Note: If an INSERT with a VALUES clause is specified, the SQL run-time
might not actually close the
internal cursor that is used to perform the inserts until the program
ends. If the same INSERT"
So it sounds like in my case, where I'd be doing inserts using Values,
that blocking wouldn't really be occurring. I'm not sure how to interpret
the bit about the internal cursor.
However it does say we can control blocking by using OVRDBF and SEQONLY -
which we actually currently do. So if it obeys the override in term of
blocking the write, then I should be set.
Ultimately I could run a test of a huge number of records, so I figure
I'll get that on my to-do list.
-Kurt
-----Original Message-----
From: midrange-l-bounces@xxxxxxxxxxxx [mailto:
midrange-l-bounces@xxxxxxxxxxxx] On Behalf Of Anderson, Kurt
Sent: Wednesday, April 10, 2013 11:17 AM
To: 'Midrange Systems Technical Discussion'
Subject: Multiple Inserts - does block writing occur?
Continuing down the SQL path...
If I execute 100 individual insert statements to a table (no commitment
control), does the system insert each record out individually, or does
blocked inserting occur?
A little background:
We receive files with all sorts of layouts, and we mediate them and output
them to our standard file. The mediation programs have a lot of
similarities, and I have moved most of those similarities into service
programs. However one thing they all still share is that each program is
writing to the standard file. I'd like to encapsulate that standard file.
In doing so, I'd like to use SQL to write the records, but I can't
sacrifice blocked writing due to the high volume of transactions.

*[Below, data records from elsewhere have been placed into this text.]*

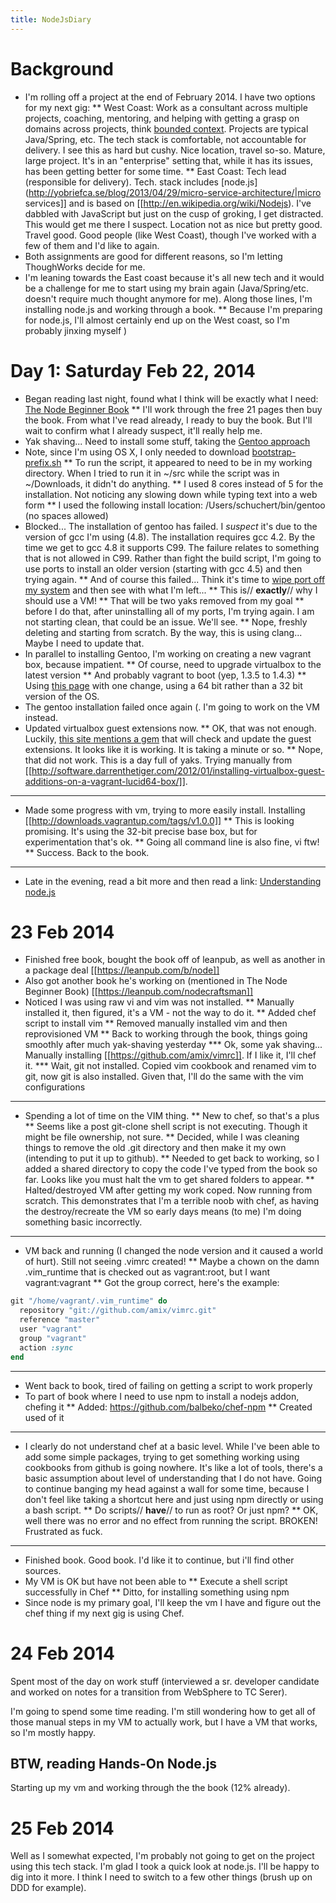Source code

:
 ```yaml
---
title: NodeJsDiary
---
```

# Background
* I'm rolling off a project at the end of February 2014. I have two options for my next gig:
** West Coast: Work as a consultant across multiple projects, coaching, mentoring, and helping with getting a grasp on domains across projects, think [bounded context](http://www.sapiensworks.com/blog/post/2012/04/17/DDD-The-Bounded-Context-Explained.aspx). Projects are typical Java/Spring, etc. The tech stack is comfortable, not accountable for delivery. I see this as hard but cushy. Nice location, travel so-so. Mature, large project. It's in an "enterprise" setting that, while it has its issues, has been getting better for some time.
** East Coast: Tech lead (responsible for delivery). Tech. stack includes [node.js](http://yobriefca.se/blog/2013/04/29/micro-service-architecture/|micro services]] and is based on [[http://en.wikipedia.org/wiki/Nodejs). I've dabbled with JavaScript but just on the cusp of groking, I get distracted. This would get me there I suspect. Location not as nice but pretty good. Travel good. Good people (like West Coast), though I've worked with a few of them and I'd like to again.
* Both assignments are good for different reasons, so I'm letting ThoughWorks decide for me.
* I'm leaning towards the East coast because it's all new tech and it would be a challenge for me to start using my brain again (Java/Spring/etc. doesn't require much thought anymore for me). Along those lines, I'm installing node.js and working through a book. 
** Because I'm preparing for node.js, I'll almost certainly end up on the West coast, so I'm probably jinxing myself )

# Day 1: Saturday Feb 22, 2014
* Began reading last night, found what I think will be exactly what I need: [The Node Beginner Book](http://www.nodebeginner.org/)
** I'll work through the free 21 pages then buy the book. From what I've read already, I ready to buy the book. But I'll wait to confirm what I already suspect, it'll really help me.
* Yak shaving... Need to install some stuff, taking the [Gentoo approach](http://www.gentoo.org/proj/en/gentoo-alt/prefix/bootstrap.xml)
* Note, since I'm using OS X, I only needed to download [bootstrap-prefix.sh](http://prefix.gentooexperimental.org/hg/prefix-tree/raw-file/default/scripts/bootstrap-prefix.sh)
** To run the script, it appeared to need to be in my working directory. When I tried to run it in ~/src while the script was in ~/Downloads, it didn't do anything.
** I used 8 cores instead of 5 for the installation. Not noticing any slowing down while typing text into a web form
** I used the following install location: /Users/schuchert/bin/gentoo (no spaces allowed)
* Blocked... The installation of gentoo has failed. I *suspect* it's due to the version of gcc I'm using (4.8). The installation requires gcc 4.2. By the time we get to gcc 4.8 it supports C99. The failure relates to something that is not allowed in C99. Rather than fight the build script, I'm going to use ports to install an older version (starting with gcc 4.5) and then trying again.
** And of course this failed... Think it's time to [wipe port off my system](https://guide.macports.org/chunked/installing.macports.uninstalling.html) and then see with what I'm left...
** This is// **exactly**// why I should use a VM! 
** That will be two yaks removed from my goal
** before I do that, after uninstalling all of my ports, I'm trying again. I am not starting clean, that could be an issue. We'll see.
** Nope, freshly deleting and starting from scratch. By the way, this is using clang... Maybe I need to update that.
* In parallel to installing Gentoo, I'm working on creating a new vagrant box, because impatient.
** Of course, need to upgrade virtualbox to the latest version
** And probably vagrant to boot (yep, 1.3.5 to 1.4.3)
** Using [this page](http://dev.alexishevia.com/2013/09/setting-up-nodejs-dev-environment-with.html) with one change, using a 64 bit rather than a 32 bit version of the OS.
* The gentoo installation failed once again (. I'm going to work on the VM instead.
* Updated virtualbox guest extensions now.
** OK, that was not enough. Luckily, [this site mentions a gem](http://kvz.io/blog/2013/01/16/vagrant-tip-keep-virtualbox-guest-additions-in-sync/) that will check and update the guest extensions. It looks like it is working. It is taking a minute or so.
** Nope, that did not work. This is a day full of yaks. Trying manually from [[http://software.darrenthetiger.com/2012/01/installing-virtualbox-guest-additions-on-a-vagrant-lucid64-box/]].
----
* Made some progress with vm, trying to more easily install. Installing [[http://downloads.vagrantup.com/tags/v1.0.0]]
** This is looking promising. It's using the 32-bit precise base box, but for experimentation that's ok.
** Going all command line is also fine, vi ftw!
** Success. Back to the book.
----
* Late in the evening, read a bit more and then read a link: [Understanding node.js](http://debuggable.com/posts/understanding-node-js:4bd98440-45e4-4a9a-8ef7-0f7ecbdd56cb)

# 23 Feb 2014
* Finished free book, bought the book off of leanpub, as well as another in a package deal [[https://leanpub.com/b/node]]
* Also got another book he's working on (mentioned in The Node Beginner Book) [[https://leanpub.com/nodecraftsman]]
* Noticed I was using raw vi and vim was not installed.
** Manually installed it, then figured, it's a VM - not the way to do it.
** Added chef script to install vim
** Removed manually installed vim and then reprovisioned VM
** Back to working through the book, things going smoothly after much yak-shaving yesterday
*** Ok, some yak shaving... Manually installing [[https://github.com/amix/vimrc]]. If I like it, I'll chef it.
*** Wait, git not installed. Copied vim cookbook and renamed vim to git, now git is also installed. Given that, I'll do the same with the vim configurations
----
* Spending a lot of time on the VIM thing.
** New to chef, so that's a plus
** Seems like a post git-clone shell script is not executing. Though it might be file ownership, not sure. 
** Decided, while I was cleaning things to remove the old .git directory and then make it my own (intending to put it up to github).
** Needed to get back to working, so I added a shared directory to copy the code I've typed from the book so far. Looks like you must halt the vm to get shared folders to appear.
** Halted/destroyed VM after getting my work coped. Now running from scratch. This demonstrates that I'm a terrible noob with chef, as having the destroy/recreate the VM so early days means (to me) I'm doing something basic incorrectly.
----
* VM back and running (I changed the node version and it caused a world of hurt). Still not seeing .vimrc created!
** Maybe a chown on the damn .vim_runtime that is checked out as vagrant:root, but I want vagrant:vagrant
** Got the group correct, here's the example:
```ruby
git "/home/vagrant/.vim_runtime" do
  repository "git://github.com/amix/vimrc.git"
  reference "master"
  user "vagrant"
  group "vagrant"
  action :sync
end
```
----
* Went back to book, tired of failing on getting a script to work properly
* To part of book where I need to use npm to install a nodejs addon, chefing it
** Added: https://github.com/balbeko/chef-npm
** Created used of it
----
* I clearly do not understand chef at a basic level. While I've been able to add some simple packages, trying to get something working using cookbooks from github is going nowhere. It's like a lot of tools, there's a basic assumption about level of understanding that I do not have. Going to continue banging my head against a wall for some time, because I don't feel like taking a shortcut here and just using npm directly or using a bash script.
** Do scripts// **have**// to run as root? Or just npm?
** OK, well there was no error and no effect from running the script. BROKEN! Frustrated as fuck.
----
* Finished book. Good book. I'd like it to continue, but i'll find other sources.
* My VM is OK but have not been able to
** Execute a shell script successfully in Chef
** Ditto, for installing something using npm
* Since node is my primary goal, I'll keep the vm I have and figure out the chef thing if my next gig is using Chef.

# 24 Feb 2014
Spent most of the day on work stuff (interviewed a sr. developer candidate and worked on notes for a transition from WebSphere to TC Serer).

I'm going to spend some time reading. I'm still wondering how to get all of those manual steps in my VM to actually work, but I have a VM that works, so I'm mostly happy.

BTW, reading Hands-On Node.js
----
Starting up my vm and working through the the book (12% already).

# 25 Feb 2014
Well as I somewhat expected, I'm probably not going to get on the project using this tech stack. I'm glad I took a quick look at node.js. I'll be happy to dig into it more. I think I need to switch to a few other things (brush up on DDD for example).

I'm aware of inserting multiple rows in one statement using arrays,
however I don't want to attempt to control the number of records the system
should write out at once. In addition, there will already be an element of
complexity using arrays because one incoming record may result in more than
one standard record (so doing a blocked insert for that situation would be
fine).
I'm on IBM i 7.1.
Thanks,
Kurt Anderson
Sr. Programmer/Analyst
CustomCall Data Systems, a division of Enghouse Systems Ltd.